Records for the exercise =
= = = = = = =
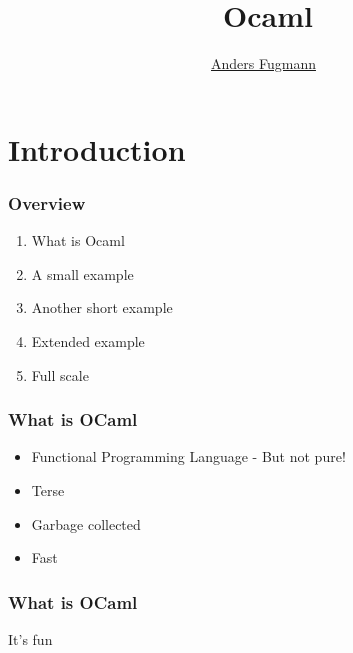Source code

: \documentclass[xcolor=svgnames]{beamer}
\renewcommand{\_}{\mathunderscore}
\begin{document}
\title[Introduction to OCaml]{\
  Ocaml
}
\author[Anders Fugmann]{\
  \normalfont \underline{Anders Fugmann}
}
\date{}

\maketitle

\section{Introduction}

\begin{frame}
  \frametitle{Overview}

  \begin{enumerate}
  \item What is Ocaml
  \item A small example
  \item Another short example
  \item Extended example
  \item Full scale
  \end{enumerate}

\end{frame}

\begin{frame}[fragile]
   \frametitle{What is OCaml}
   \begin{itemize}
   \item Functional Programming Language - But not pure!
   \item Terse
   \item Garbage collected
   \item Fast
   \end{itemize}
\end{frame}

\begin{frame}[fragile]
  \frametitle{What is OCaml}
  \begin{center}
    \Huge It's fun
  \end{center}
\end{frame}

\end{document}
= = = = = = =
From the material above, gather all lines that include the string "Introduction" and copy them.

Solution for this exercise =
\title[Introduction to OCaml]{\
\section{Introduction}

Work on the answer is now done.